Back to the results of Dr. Adams’ website in a moment.
But first, how did it go for Dr. Baker?
Dr. Baker Went Fully Custom:
$10,000 for a fully custom design
Dr. Baker learned of a fully custom web design service through his own research online. He looked at their value proposition, their history, their examples, and their pricing. Getting a fully custom website package through them with all the features he wanted would indeed cost about $10,000, significantly more than “off the shelf” options for $1,000 or even less.
Dr. Baker thinks of the potential return on investment, and makes the choice to go with this $10,000 design service. He thinks of how much revenue the average patient brings to his practice in a month, in a year, (then 5 years, 10 years…) compared to the upfront cost of the more custom, higher quality website. He begins to visualize how much bigger his return on investment can be.
With this designer, he has a great experience, free of doubt.
Over the phone, he has an enjoyable and engaging conversation with the designer, who asks him all kinds of useful questions about himself, his practice, and what value his practice provides. The doctor gets to proudly talk about the areas of his specialty where he makes the biggest difference in his patients’ quality of life, and what his patients have said they like best about him and his practice. The designer asks questions the doctor wouldn’t have even thought of himself, but that give great insight into what the site should emphasize.
There’s plenty of back-and-forth info exchange about the design process. In the end, Dr. Baker is blown away by the sleekness, uniqueness, and practicality of his custom site. It functions just as well on mobile as on PC screens, its SEO (search engine optimization) is top-notch to reach more prospective patients, it loads fast, it’s helpful to patients, and it looks like his practice.
From the moment he looks around his new site, Dr. Baker already feels like he’s gotten his money’s worth!
Results for the two doctors:
Both doctors earned new patients and new revenue as a result of their new websites.
But the difference in quantity was tremendous.
Dr. Adams, with his semi-custom site, could attribute $20,000 in new patient revenue that year as a result of prospective patients finding him through the website. Not too bad for the $1,000 originally invested.
But Dr.
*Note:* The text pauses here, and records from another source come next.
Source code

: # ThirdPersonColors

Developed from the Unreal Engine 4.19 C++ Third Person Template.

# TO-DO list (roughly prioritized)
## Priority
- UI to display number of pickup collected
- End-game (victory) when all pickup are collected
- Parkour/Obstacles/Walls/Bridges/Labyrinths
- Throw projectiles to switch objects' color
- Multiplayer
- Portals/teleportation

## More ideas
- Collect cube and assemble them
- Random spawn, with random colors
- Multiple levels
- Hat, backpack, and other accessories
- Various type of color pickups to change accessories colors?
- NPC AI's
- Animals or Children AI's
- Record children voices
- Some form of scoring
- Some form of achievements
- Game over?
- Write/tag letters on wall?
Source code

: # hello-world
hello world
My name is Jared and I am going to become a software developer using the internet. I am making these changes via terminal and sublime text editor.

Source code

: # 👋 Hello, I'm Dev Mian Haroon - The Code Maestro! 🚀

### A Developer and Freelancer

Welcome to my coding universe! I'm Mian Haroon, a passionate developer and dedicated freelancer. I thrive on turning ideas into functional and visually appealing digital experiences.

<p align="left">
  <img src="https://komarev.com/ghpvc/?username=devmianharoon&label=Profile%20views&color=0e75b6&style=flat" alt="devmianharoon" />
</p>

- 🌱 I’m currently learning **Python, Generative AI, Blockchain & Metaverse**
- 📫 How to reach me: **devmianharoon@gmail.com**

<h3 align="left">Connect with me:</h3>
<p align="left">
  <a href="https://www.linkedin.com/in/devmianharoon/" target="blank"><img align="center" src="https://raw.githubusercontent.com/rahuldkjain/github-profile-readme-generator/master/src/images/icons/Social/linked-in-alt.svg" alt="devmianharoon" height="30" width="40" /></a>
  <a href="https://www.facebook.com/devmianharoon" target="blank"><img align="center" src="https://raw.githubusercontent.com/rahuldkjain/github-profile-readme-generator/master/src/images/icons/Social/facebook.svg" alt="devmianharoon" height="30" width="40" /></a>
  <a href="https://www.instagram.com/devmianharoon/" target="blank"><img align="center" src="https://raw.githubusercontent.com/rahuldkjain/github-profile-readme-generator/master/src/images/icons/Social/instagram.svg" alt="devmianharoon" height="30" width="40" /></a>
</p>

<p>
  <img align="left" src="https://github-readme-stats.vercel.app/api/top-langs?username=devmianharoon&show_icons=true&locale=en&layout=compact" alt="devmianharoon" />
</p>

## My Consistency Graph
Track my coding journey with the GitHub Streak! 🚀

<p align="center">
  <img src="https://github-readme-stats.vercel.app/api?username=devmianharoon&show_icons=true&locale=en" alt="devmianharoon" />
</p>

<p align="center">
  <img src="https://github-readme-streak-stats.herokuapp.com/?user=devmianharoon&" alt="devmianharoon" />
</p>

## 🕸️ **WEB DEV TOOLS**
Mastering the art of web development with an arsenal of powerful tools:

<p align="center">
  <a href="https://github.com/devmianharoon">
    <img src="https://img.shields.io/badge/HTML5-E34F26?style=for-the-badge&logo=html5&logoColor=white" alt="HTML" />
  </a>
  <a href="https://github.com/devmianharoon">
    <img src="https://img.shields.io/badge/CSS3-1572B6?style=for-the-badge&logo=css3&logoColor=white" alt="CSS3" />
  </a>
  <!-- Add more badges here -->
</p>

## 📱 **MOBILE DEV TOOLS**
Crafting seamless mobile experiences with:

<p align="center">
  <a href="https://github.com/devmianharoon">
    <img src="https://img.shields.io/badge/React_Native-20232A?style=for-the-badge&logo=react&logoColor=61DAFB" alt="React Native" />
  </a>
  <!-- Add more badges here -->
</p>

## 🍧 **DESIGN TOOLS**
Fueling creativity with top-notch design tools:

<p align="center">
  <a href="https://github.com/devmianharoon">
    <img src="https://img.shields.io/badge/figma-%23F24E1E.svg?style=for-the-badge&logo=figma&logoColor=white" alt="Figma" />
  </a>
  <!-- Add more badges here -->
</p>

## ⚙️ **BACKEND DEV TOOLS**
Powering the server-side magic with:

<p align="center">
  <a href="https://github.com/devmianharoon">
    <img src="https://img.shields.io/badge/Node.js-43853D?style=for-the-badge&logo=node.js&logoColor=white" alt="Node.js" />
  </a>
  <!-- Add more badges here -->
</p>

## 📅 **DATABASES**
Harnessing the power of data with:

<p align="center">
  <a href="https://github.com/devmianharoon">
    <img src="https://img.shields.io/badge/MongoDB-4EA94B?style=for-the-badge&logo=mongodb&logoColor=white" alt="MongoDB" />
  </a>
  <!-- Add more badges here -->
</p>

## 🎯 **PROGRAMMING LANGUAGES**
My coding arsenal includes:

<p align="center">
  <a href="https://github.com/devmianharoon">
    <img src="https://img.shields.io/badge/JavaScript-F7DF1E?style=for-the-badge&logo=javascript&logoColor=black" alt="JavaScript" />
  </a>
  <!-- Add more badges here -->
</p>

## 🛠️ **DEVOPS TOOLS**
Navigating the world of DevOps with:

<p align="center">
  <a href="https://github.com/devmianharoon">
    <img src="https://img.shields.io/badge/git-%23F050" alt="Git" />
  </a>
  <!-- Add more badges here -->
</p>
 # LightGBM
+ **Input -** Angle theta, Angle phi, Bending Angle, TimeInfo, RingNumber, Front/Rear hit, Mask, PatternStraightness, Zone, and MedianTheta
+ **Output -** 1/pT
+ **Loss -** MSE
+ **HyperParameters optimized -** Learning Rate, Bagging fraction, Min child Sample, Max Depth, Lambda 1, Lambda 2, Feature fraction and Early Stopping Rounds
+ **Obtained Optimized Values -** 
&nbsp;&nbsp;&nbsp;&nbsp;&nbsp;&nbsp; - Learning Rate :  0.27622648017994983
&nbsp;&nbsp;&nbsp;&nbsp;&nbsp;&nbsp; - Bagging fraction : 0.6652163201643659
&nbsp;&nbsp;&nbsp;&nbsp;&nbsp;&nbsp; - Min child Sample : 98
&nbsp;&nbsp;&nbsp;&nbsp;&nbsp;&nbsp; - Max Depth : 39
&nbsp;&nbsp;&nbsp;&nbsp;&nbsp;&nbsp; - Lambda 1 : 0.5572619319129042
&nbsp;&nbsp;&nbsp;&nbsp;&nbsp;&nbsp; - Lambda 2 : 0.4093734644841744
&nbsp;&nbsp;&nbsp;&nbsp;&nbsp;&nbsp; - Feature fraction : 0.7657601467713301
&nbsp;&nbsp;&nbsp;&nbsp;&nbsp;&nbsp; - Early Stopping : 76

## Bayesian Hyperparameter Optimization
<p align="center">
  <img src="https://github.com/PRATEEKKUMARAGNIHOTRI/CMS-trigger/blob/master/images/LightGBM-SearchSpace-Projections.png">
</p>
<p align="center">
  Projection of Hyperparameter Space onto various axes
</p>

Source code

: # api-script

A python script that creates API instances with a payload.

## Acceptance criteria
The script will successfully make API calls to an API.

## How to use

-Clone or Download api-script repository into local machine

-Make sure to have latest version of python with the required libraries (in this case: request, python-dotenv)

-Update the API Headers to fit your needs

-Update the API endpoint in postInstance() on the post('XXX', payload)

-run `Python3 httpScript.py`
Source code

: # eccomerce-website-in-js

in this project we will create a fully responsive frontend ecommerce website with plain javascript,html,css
Baker, who spent $10,000 on his fully custom site, brought in about eight times as many new patients as a result, leading to $160,000 in new revenue that year.
|Website Type||Website Cost||Revenue Generated|
|Semi-Custom Template (Dr. Adams)||$1,000||$20,000|
|Fully Custom Website (Dr. Baker)||$10,000||$160,000|
Which equation and result would you prefer for your practice?
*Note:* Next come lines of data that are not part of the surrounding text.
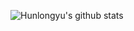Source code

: ![Hunlongyu's github stats](https://github-readme-stats.vercel.app/api?username=Hunlongyu&show_icons=true&theme=tokyonight)
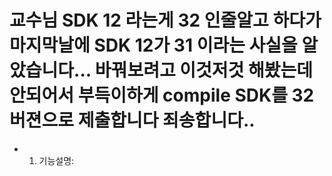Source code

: # 교수님 SDK 12 라는게 32 인줄알고 하다가 마지막날에 SDK 12가 31 이라는 사실을 알았습니다... 바꿔보려고 이것저것 해봤는데 안되어서 부득이하게 compile SDK를 32 버젼으로 제출합니다 죄송합니다..

- 1. 기능설명: 
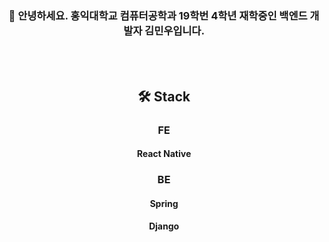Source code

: <div align="center">

### 👋 안녕하세요. 홍익대학교 컴퓨터공학과 19학번 4학년 재학중인 백엔드 개발자 김민우입니다.<br>
<br></br>
## 🛠️ Stack
### FE
#### React Native
### BE
#### Spring
#### Django

</div>

<!--
**power-minu/power-minu** is a ✨ _special_ ✨ repository because its `README.md` (this file) appears on your GitHub profile.

Here are some ideas to get you started:

- 🔭 I’m currently working on ...
- 🌱 I’m currently learning ...
- 👯 I’m looking to collaborate on ...
- 🤔 I’m looking for help with ...
- 💬 Ask me about ...
- 📫 How to reach me: ...
- 😄 Pronouns: ...
- ⚡ Fun fact: ...
-->
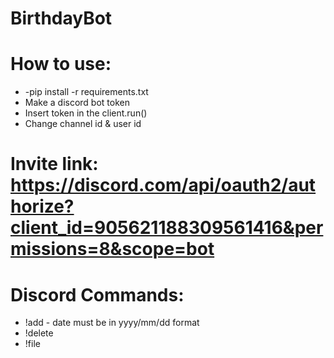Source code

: # BirthdayBot
# How to use: 
- -pip install -r requirements.txt
- Make a discord bot token
- Insert token in the client.run()
- Change channel id & user id 
# Invite link: https://discord.com/api/oauth2/authorize?client_id=905621188309561416&permissions=8&scope=bot 
# Discord Commands:
- !add <name> <date> - date must be in yyyy/mm/dd format 
- !delete <name> 
- !file 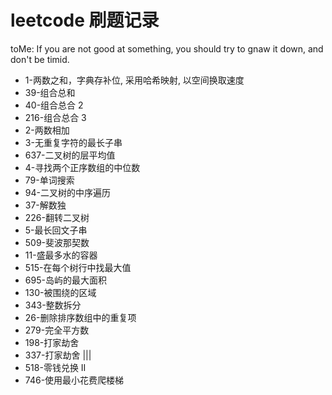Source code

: # leetcode 刷题记录

toMe: If you are not good at something, you should try to gnaw it down, and don't be timid.

- 1-两数之和，字典存补位, 采用哈希映射, 以空间换取速度
- 39-组合总和
- 40-组合总合 2
- 216-组合总合 3
- 2-两数相加
- 3-无重复字符的最长子串
- 637-二叉树的层平均值
- 4-寻找两个正序数组的中位数
- 79-单词搜索
- 94-二叉树的中序遍历
- 37-解数独
- 226-翻转二叉树
- 5-最长回文子串
- 509-斐波那契数
- 11-盛最多水的容器
- 515-在每个树行中找最大值
- 695-岛屿的最大面积
- 130-被围绕的区域
- 343-整数拆分
- 26-删除排序数组中的重复项
- 279-完全平方数
- 198-打家劫舍
- 337-打家劫舍 |||
- 518-零钱兑换 II
- 746-使用最小花费爬楼梯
Before you answer, keep in mind that the $9,000 difference in cost for the fully custom website is a one time investment. After that, the site is yours. If you were to only earn $9,001 in new revenue that year as a result of the site, you’d be ahead. And that’s being conservative with the value a custom website can bring.
See, the good thing about web design investments for medical practices, from a business perspective, is that it’s much easier to make a great ROI (return on investment) versus most other businesses.
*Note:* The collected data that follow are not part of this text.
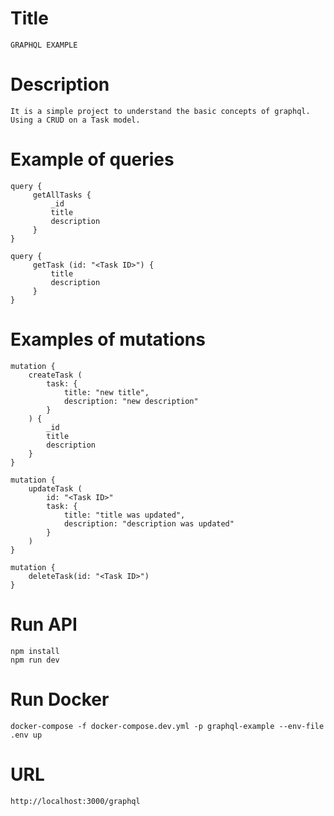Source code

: # Title
    GRAPHQL EXAMPLE

# Description
    It is a simple project to understand the basic concepts of graphql.
    Using a CRUD on a Task model.

# Example of queries
    query {
         getAllTasks {
             _id
             title
             description
         }
    }
    
    query {
         getTask (id: "<Task ID>") {
             title
             description
         }
    }

# Examples of mutations
    mutation {
        createTask ( 
            task: {
                title: "new title",
                description: "new description"
            }
        ) {
            _id
            title
            description
        }
    }

    mutation {
        updateTask (
            id: "<Task ID>" 
            task: {
                title: "title was updated",
                description: "description was updated"
            }
        ) 
    }

    mutation {
        deleteTask(id: "<Task ID>") 
    }

# Run API
    npm install
    npm run dev

# Run Docker
    docker-compose -f docker-compose.dev.yml -p graphql-example --env-file .env up

# URL
    http://localhost:3000/graphql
Performing dental implants and cataract surgeries earns much more revenue per instance than, say, selling a couch or fixing a PC, yet the cost of the initial investment in a good website is generally similar to those other sorts of businesses.
This allows for “more bang for your buck,” hence, it makes sense to spend more bucks for more bang, so to speak.
If you are a more “see it for yourself” type of person, I suggest browsing the example custom-built websites below. Maybe, they will help you begin to piece together ideas of how your own practice’s website can look.
Examples of custom medical websites:
Hopefully the stories and the examples above get you thinking about how much you believe may be appropriate to invest in your practice’s website. I suggest that you carefully think through these questions:
What makes your practice unique?
What services do prospective patients need to know about?
What do patients love best about your practice?
Who is your ideal patient?
Now, how is your website going to convey all that?